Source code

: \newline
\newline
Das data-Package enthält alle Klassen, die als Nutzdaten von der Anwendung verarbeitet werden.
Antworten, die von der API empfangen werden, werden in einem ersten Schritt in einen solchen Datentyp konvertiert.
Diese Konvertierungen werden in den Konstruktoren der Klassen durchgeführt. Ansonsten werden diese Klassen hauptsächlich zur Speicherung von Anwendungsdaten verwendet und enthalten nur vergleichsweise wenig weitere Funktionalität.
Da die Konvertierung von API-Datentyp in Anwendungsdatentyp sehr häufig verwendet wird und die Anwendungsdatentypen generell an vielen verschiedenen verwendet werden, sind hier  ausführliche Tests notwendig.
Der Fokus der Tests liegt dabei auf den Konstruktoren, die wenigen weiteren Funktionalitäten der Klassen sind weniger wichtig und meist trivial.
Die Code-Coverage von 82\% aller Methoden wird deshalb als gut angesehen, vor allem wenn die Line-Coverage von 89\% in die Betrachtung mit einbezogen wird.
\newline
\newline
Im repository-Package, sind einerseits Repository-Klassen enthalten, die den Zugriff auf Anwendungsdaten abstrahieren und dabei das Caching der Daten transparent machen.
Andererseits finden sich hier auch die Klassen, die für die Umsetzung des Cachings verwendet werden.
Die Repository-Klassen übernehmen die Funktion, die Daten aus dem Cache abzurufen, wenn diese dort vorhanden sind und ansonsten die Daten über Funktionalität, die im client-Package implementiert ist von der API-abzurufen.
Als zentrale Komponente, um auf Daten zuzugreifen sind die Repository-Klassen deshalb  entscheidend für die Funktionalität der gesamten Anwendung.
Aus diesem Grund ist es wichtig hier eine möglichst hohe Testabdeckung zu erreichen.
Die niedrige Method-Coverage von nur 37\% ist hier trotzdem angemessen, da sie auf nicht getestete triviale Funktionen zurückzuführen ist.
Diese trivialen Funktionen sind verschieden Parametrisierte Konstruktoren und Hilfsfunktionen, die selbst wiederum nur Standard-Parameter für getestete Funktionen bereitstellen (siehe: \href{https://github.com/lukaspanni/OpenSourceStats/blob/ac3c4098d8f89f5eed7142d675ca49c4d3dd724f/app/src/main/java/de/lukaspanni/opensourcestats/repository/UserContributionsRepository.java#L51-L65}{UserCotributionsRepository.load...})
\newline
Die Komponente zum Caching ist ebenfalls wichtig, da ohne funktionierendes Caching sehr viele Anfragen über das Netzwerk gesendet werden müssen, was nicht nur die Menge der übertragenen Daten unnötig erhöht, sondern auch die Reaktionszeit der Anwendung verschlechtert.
○ ○ ○ ○ ○ ○ ○
◆ Problem to solve ◆
"Antworten, die von" marks the last line to print; print everything from the first line of the data through that line, unchanged, and nothing more.

◆ Result ◆
Source code

: \newline
\newline
Das data-Package enthält alle Klassen, die als Nutzdaten von der Anwendung verarbeitet werden.
Antworten, die von der API empfangen werden, werden in einem ersten Schritt in einen solchen Datentyp konvertiert.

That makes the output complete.